### THE PROBLEM
Would you please copy every line below that includes the string "mathematics"?

### DATA FOR THIS EXERCISE
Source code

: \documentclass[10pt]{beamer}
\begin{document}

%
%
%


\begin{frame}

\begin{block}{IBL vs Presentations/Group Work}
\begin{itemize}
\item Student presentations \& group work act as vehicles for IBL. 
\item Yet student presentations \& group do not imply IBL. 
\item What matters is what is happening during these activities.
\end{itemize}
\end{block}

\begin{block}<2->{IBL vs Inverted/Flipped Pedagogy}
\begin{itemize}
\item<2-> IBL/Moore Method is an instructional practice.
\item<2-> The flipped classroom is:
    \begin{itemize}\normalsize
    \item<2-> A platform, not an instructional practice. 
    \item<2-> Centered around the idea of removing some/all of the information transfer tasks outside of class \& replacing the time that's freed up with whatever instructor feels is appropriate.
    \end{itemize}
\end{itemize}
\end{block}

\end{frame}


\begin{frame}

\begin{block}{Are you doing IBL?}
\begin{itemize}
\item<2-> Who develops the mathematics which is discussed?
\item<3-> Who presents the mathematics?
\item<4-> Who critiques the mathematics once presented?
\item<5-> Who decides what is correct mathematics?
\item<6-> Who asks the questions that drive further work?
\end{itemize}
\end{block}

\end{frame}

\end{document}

### ANSWER BELOW
\item<2-> Who develops the mathematics which is discussed?
\item<3-> Who presents the mathematics?
\item<4-> Who critiques the mathematics once presented?
\item<5-> Who decides what is correct mathematics?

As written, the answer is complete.